Homogeneous vs Heterogeneous Copies

A homogeneous copy involves the same operating system and database platform on source and target. A heterogeneous copy crosses OS or database boundaries — for example, from Oracle on UNIX to HANA on Linux. Heterogeneous copies require R3load-based export/import through SWPM and are significantly more complex.

For most system refreshes (rebuilding QAS from PRD), you will be doing a homogeneous copy. SWPM handles this via database-specific backup/restore methods. The process itself is well-documented. The post-copy steps are where projects fall short.

Pre-Copy Preparation

Before starting the copy, document the current state of the target system. Specifically: RFC destinations, logical system names, output devices, background job schedules, and any interface configurations. You will need this to verify that the post-copy adjustments are complete.

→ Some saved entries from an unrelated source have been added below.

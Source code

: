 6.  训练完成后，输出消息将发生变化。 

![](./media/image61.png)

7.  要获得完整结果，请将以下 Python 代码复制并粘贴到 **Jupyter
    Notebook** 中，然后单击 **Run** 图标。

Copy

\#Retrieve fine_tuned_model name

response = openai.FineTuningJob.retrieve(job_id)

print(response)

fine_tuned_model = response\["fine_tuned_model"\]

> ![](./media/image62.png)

Freeze transports to the target system for the duration of the copy. Any transport imported after the copy baseline was taken will be missing from the refreshed system and will need to be re-imported.

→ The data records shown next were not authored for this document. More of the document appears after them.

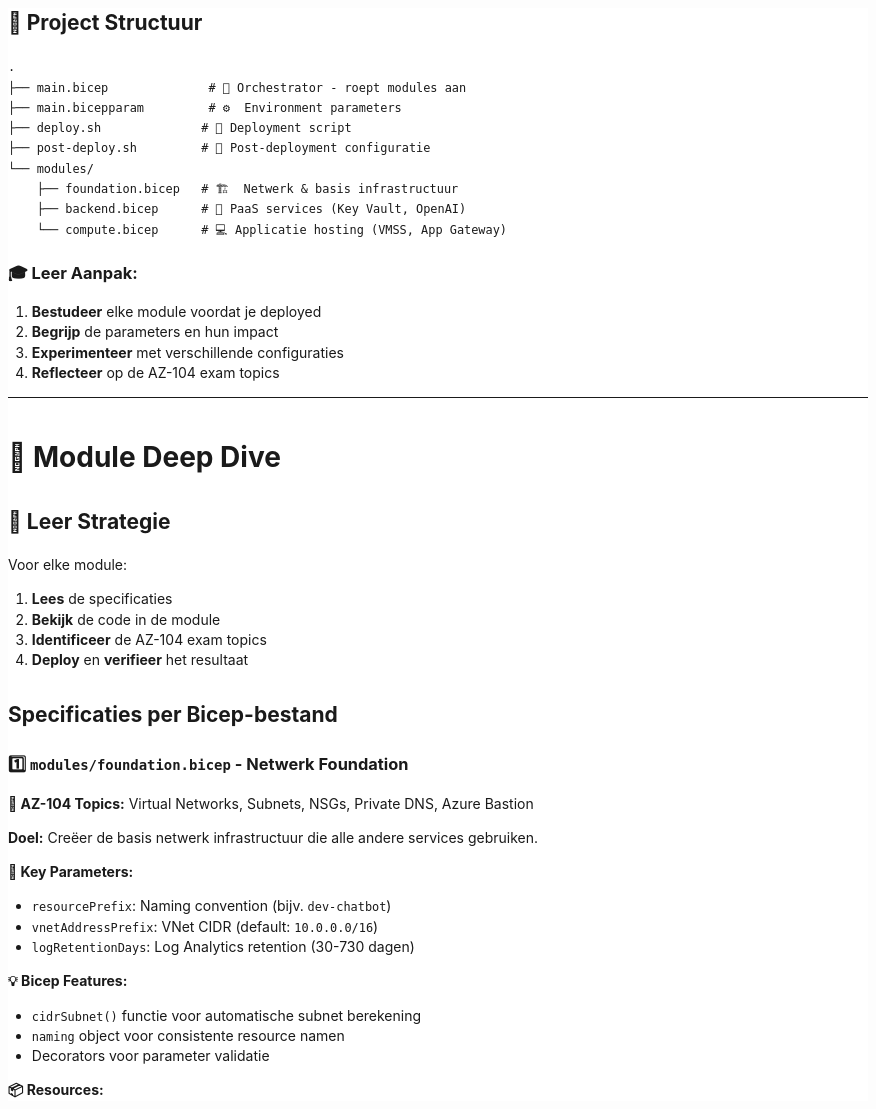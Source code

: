 ## 📁 Project Structuur

```
.
├── main.bicep              # 🎯 Orchestrator - roept modules aan
├── main.bicepparam         # ⚙️  Environment parameters
├── deploy.sh              # 🚀 Deployment script
├── post-deploy.sh         # 🔧 Post-deployment configuratie
└── modules/
    ├── foundation.bicep   # 🏗️  Netwerk & basis infrastructuur
    ├── backend.bicep      # 🔐 PaaS services (Key Vault, OpenAI)
    └── compute.bicep      # 💻 Applicatie hosting (VMSS, App Gateway)
```

### 🎓 Leer Aanpak:
1. **Bestudeer** elke module voordat je deployed
2. **Begrijp** de parameters en hun impact
3. **Experimenteer** met verschillende configuraties
4. **Reflecteer** op de AZ-104 exam topics

---

# 📖 Module Deep Dive

## 🎯 Leer Strategie
Voor elke module:
1. **Lees** de specificaties
2. **Bekijk** de code in de module
3. **Identificeer** de AZ-104 exam topics
4. **Deploy** en **verifieer** het resultaat

## Specificaties per Bicep-bestand

### 1️⃣ `modules/foundation.bicep` - Netwerk Foundation

**🎯 AZ-104 Topics:** Virtual Networks, Subnets, NSGs, Private DNS, Azure Bastion

**Doel:** Creëer de basis netwerk infrastructuur die alle andere services gebruiken.

**🔧 Key Parameters:**
- `resourcePrefix`: Naming convention (bijv. `dev-chatbot`)
- `vnetAddressPrefix`: VNet CIDR (default: `10.0.0.0/16`)
- `logRetentionDays`: Log Analytics retention (30-730 dagen)

**💡 Bicep Features:**
- `cidrSubnet()` functie voor automatische subnet berekening
- `naming` object voor consistente resource namen
- Decorators voor parameter validatie

**📦 Resources:**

Ensure the target system is in a consistent state before overwriting it. Check SM21 for recent errors and resolve anything critical. If the target system has data that needs to be preserved — test scripts, QA test cases, custom variants — export them before the copy.

The Copy Itself

Follow the SWPM procedure for your specific platform combination. This is the part SAP documents thoroughly. Use the Software Provisioning Manager, not legacy tools. Validate checksums after the copy. Do not skip the post-copy SWPM steps for licence key, user synchronisation, and profile parameter adjustments.

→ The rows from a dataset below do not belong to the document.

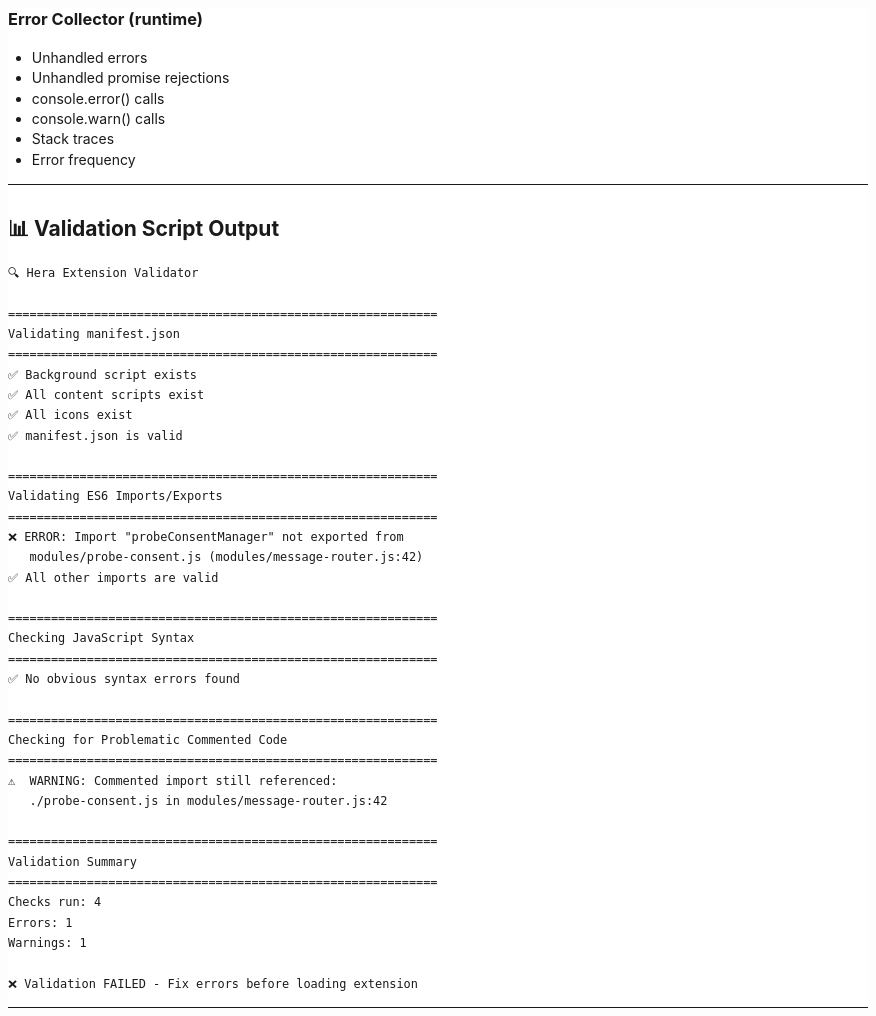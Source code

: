 ### Error Collector (runtime)
- Unhandled errors
- Unhandled promise rejections
- console.error() calls
- console.warn() calls
- Stack traces
- Error frequency

---

## 📊 Validation Script Output

```
🔍 Hera Extension Validator

============================================================
Validating manifest.json
============================================================
✅ Background script exists
✅ All content scripts exist
✅ All icons exist
✅ manifest.json is valid

============================================================
Validating ES6 Imports/Exports
============================================================
❌ ERROR: Import "probeConsentManager" not exported from
   modules/probe-consent.js (modules/message-router.js:42)
✅ All other imports are valid

============================================================
Checking JavaScript Syntax
============================================================
✅ No obvious syntax errors found

============================================================
Checking for Problematic Commented Code
============================================================
⚠️  WARNING: Commented import still referenced:
   ./probe-consent.js in modules/message-router.js:42

============================================================
Validation Summary
============================================================
Checks run: 4
Errors: 1
Warnings: 1

❌ Validation FAILED - Fix errors before loading extension
```

---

What SAP Docs Underemphasise: Post-Copy Steps

The SAP documentation's post-copy checklist covers the technical minimum. Production systems have configuration that was built up over years and is not fully reflected in any official checklist. The items below are the ones most commonly missed.

RFC Destinations

This is the highest-risk post-copy item. After a system copy, all RFC destinations in SM59 point to whatever the source system was connected to. If you have copied PRD to QAS, your QAS system now has live RFC connections to production systems, production payment processors, and production bank feeds.

Go through every RFC destination in SM59 immediately after the copy. Update or disable connections to production systems, external partners, bank SFTPs, and any other live integration points. Do not assume that a naming convention (like a "P" prefix in the connection name) makes this obvious — it often does not.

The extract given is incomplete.